### Supplied entries ###
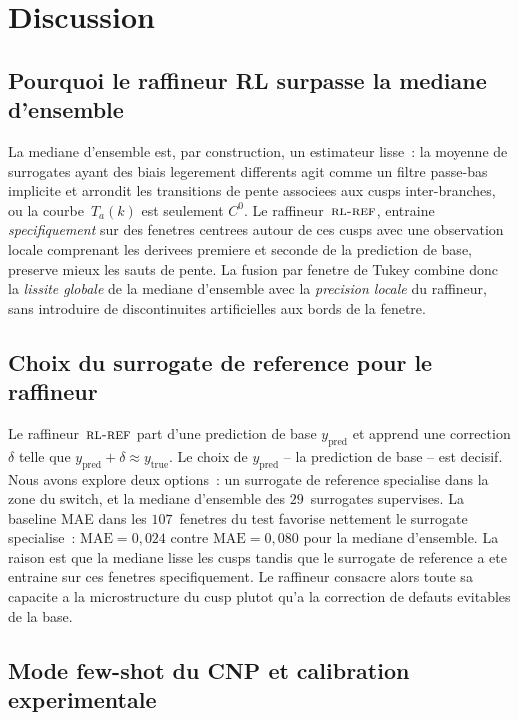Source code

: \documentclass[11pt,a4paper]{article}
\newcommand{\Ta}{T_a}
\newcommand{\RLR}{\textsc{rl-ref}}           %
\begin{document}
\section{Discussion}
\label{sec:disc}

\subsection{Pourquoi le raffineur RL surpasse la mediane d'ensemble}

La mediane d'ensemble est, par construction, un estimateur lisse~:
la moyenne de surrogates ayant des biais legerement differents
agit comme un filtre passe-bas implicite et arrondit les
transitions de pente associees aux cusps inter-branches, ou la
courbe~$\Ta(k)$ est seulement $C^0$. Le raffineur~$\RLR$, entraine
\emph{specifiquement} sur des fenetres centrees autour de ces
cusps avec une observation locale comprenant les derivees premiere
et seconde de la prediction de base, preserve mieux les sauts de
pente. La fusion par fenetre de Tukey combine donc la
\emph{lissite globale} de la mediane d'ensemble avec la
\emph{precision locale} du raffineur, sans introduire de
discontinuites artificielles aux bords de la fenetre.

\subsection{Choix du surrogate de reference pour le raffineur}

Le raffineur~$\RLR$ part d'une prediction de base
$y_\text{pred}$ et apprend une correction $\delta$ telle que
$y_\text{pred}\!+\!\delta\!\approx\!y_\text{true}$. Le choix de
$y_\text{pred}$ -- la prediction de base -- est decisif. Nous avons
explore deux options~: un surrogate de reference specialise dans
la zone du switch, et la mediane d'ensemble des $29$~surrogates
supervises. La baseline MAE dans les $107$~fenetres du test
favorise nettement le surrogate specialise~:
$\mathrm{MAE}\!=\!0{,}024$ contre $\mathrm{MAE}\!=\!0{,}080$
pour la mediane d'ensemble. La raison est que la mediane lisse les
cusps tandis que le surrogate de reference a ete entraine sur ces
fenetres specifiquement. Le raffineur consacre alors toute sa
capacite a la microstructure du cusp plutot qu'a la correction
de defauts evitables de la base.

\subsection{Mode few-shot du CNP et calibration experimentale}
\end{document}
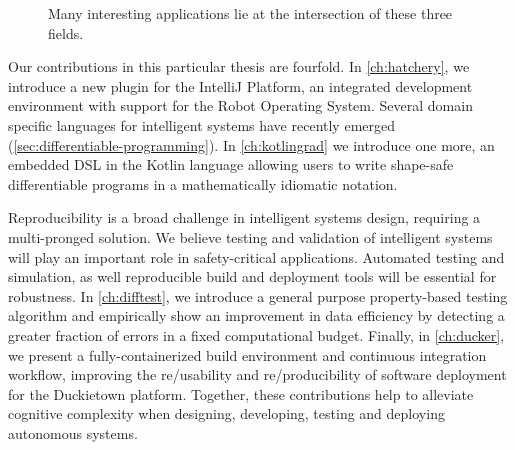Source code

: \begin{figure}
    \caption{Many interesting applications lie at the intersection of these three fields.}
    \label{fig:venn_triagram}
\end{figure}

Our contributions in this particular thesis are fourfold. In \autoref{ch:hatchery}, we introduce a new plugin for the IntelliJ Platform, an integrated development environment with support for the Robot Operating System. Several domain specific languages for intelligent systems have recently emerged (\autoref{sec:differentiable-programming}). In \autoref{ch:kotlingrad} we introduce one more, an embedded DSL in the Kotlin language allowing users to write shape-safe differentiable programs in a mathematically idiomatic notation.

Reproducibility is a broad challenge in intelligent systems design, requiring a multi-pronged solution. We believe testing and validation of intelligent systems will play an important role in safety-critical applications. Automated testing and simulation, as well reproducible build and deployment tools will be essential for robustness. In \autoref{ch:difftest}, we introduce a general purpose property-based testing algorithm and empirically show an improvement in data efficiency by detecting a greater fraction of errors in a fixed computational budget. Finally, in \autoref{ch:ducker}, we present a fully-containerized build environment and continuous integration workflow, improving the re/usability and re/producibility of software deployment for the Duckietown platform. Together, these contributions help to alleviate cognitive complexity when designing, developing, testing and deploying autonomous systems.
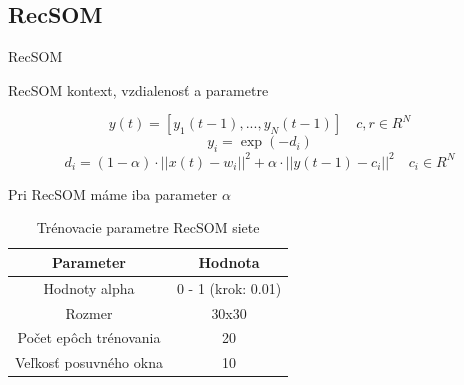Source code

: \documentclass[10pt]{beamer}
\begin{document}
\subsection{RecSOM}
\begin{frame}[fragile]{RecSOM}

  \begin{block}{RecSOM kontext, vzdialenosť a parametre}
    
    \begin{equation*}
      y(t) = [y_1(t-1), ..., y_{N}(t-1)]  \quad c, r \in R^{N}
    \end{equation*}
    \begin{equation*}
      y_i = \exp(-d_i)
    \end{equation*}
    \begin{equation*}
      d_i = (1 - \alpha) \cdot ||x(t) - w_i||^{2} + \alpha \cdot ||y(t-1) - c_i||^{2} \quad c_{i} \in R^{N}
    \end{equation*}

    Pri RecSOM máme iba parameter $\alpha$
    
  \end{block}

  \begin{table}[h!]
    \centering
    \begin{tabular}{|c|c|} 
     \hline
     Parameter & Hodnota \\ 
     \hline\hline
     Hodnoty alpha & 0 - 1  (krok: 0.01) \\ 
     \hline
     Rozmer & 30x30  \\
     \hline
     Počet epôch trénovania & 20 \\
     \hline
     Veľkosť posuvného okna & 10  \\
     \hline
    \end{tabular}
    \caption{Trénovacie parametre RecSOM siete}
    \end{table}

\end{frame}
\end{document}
###
Task to carry out: Output the records above as they stand, from the first line to the line with "Le raffineur~$\RLR$ part", inclusive, and exclude the pictures.

Result for this exercise:
Source code

: \documentclass[11pt,a4paper]{article}
\newcommand{\Ta}{T_a}
\newcommand{\RLR}{\textsc{rl-ref}}           %
\begin{document}
\section{Discussion}
\label{sec:disc}

\subsection{Pourquoi le raffineur RL surpasse la mediane d'ensemble}

La mediane d'ensemble est, par construction, un estimateur lisse~:
la moyenne de surrogates ayant des biais legerement differents
agit comme un filtre passe-bas implicite et arrondit les
transitions de pente associees aux cusps inter-branches, ou la
courbe~$\Ta(k)$ est seulement $C^0$. Le raffineur~$\RLR$, entraine
\emph{specifiquement} sur des fenetres centrees autour de ces
cusps avec une observation locale comprenant les derivees premiere
et seconde de la prediction de base, preserve mieux les sauts de
pente. La fusion par fenetre de Tukey combine donc la
\emph{lissite globale} de la mediane d'ensemble avec la
\emph{precision locale} du raffineur, sans introduire de
discontinuites artificielles aux bords de la fenetre.

\subsection{Choix du surrogate de reference pour le raffineur}

Le raffineur~$\RLR$ part d'une prediction de base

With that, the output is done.